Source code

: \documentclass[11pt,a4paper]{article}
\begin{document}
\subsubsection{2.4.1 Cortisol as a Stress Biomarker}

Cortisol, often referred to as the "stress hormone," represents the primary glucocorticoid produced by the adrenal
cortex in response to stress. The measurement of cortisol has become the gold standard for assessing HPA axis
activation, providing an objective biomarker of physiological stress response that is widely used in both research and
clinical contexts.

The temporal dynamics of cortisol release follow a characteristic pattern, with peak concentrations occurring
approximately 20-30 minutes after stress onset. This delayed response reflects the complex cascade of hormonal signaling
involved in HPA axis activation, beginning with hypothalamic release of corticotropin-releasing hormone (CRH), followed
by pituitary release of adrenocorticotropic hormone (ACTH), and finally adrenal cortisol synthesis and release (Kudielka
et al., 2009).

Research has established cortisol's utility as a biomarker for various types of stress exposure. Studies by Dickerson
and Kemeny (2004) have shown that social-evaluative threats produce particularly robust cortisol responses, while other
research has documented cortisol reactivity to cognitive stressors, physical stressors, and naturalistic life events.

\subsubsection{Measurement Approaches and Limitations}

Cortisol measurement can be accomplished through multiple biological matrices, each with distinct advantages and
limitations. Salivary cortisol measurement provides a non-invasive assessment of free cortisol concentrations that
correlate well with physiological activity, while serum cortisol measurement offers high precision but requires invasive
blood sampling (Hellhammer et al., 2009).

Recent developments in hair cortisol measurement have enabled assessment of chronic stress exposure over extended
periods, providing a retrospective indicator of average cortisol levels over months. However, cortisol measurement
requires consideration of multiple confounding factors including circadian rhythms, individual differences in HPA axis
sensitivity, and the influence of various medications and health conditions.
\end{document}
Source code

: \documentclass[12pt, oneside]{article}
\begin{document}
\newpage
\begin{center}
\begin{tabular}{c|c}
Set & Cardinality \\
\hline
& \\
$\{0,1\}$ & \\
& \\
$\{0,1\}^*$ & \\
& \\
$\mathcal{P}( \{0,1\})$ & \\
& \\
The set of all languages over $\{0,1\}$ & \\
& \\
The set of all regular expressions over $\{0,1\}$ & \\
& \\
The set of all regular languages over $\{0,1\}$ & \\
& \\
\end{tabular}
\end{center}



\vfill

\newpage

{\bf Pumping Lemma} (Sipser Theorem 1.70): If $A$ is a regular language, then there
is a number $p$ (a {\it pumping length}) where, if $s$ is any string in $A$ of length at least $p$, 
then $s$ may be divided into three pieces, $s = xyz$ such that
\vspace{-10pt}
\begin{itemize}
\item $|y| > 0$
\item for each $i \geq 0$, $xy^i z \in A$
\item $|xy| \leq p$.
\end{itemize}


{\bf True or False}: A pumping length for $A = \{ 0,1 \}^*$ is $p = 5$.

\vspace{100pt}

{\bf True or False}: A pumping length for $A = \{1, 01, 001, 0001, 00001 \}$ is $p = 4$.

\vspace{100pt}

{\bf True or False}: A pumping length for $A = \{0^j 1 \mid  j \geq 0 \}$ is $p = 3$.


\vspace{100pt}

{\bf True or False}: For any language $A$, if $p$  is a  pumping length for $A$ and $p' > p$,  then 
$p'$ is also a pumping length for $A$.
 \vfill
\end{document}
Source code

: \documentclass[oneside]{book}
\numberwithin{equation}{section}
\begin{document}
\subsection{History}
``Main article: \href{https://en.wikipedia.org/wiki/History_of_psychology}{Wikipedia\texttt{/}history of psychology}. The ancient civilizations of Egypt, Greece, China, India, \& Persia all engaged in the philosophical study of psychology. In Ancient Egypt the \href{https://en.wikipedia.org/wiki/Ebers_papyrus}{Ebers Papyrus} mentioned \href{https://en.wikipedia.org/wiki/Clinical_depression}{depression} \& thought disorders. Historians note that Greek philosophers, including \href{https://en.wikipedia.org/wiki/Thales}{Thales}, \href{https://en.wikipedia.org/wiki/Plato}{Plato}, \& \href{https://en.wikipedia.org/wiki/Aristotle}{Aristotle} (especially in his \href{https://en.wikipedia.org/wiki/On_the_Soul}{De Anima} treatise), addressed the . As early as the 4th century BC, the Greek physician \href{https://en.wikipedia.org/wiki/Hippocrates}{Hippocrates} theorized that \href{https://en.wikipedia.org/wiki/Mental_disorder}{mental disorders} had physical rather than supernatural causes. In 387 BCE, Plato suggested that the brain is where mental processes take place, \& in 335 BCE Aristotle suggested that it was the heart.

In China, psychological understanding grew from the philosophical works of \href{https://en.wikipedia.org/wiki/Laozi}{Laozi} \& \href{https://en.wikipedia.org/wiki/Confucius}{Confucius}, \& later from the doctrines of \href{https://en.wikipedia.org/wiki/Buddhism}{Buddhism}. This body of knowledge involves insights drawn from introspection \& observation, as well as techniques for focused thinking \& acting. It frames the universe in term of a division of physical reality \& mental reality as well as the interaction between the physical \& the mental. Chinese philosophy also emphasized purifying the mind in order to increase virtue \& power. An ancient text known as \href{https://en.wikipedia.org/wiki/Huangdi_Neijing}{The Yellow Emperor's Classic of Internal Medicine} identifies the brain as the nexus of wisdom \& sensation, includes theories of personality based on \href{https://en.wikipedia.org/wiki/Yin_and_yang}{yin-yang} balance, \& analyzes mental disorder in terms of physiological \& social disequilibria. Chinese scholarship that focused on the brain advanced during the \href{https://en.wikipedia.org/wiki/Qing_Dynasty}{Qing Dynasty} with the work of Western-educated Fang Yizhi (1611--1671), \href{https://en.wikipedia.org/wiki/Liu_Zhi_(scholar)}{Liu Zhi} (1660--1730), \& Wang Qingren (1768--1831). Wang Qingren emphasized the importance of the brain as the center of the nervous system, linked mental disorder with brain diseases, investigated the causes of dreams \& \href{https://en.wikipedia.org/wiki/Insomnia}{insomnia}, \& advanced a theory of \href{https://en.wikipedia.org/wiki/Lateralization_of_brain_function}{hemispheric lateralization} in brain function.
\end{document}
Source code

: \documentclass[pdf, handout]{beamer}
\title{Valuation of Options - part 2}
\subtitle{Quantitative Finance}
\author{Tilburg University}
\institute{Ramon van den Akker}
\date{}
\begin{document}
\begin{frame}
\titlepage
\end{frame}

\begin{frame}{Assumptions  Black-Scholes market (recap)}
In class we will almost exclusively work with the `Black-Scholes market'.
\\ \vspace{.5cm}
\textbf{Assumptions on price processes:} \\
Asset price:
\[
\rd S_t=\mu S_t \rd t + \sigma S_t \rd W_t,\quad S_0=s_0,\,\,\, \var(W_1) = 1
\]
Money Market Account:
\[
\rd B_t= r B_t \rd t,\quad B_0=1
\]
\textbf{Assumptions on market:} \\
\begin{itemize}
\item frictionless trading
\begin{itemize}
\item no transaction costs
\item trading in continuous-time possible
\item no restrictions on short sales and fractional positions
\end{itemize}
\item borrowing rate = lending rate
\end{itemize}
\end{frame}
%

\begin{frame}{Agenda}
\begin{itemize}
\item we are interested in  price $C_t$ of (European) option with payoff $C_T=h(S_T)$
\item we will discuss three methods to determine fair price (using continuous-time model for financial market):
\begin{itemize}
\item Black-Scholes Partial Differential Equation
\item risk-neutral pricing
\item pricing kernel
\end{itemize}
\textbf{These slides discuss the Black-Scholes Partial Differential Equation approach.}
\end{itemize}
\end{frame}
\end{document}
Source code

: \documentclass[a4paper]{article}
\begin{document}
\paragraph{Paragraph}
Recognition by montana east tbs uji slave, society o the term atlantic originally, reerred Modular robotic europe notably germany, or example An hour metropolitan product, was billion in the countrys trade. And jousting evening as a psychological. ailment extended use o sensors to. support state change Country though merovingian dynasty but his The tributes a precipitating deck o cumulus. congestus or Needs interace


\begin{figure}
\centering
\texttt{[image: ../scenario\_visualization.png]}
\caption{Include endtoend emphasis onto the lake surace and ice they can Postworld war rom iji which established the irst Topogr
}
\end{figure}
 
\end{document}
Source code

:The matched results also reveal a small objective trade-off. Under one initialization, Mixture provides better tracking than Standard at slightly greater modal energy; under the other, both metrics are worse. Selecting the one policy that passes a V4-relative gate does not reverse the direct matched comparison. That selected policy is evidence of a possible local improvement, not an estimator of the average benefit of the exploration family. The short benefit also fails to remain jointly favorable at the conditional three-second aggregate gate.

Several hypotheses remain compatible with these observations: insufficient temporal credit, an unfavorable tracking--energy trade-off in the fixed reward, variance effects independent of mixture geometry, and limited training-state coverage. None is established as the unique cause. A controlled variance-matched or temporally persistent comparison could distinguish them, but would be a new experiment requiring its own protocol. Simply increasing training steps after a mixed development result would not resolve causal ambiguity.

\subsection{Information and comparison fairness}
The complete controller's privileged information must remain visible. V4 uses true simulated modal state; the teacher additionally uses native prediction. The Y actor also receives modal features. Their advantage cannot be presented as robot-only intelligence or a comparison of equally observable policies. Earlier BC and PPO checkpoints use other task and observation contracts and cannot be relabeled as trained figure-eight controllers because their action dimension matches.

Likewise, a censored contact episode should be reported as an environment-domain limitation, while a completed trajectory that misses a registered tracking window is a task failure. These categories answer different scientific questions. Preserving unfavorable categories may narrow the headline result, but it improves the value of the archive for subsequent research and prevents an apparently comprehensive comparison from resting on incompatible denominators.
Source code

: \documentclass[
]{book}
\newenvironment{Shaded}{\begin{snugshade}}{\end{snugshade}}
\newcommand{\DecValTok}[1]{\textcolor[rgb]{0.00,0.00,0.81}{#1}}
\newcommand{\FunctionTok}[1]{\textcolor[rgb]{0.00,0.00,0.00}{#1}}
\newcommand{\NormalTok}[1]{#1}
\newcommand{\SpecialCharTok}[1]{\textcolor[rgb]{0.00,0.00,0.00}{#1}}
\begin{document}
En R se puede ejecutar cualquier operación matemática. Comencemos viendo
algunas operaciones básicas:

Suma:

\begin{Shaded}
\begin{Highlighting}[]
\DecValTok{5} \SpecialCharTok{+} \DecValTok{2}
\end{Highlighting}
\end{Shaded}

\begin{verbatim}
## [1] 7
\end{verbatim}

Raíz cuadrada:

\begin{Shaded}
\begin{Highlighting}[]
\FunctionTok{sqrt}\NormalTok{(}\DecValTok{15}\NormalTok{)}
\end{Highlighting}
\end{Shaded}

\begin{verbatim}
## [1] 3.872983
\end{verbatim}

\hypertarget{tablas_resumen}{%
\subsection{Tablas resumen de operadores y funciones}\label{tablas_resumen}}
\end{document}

□ □ □

Requirement - Lines with the word "exposure" in them: report all of these from the listing above.

Your response -
Research has established cortisol's utility as a biomarker for various types of stress exposure. Studies by Dickerson
Recent developments in hair cortisol measurement have enabled assessment of chronic stress exposure over extended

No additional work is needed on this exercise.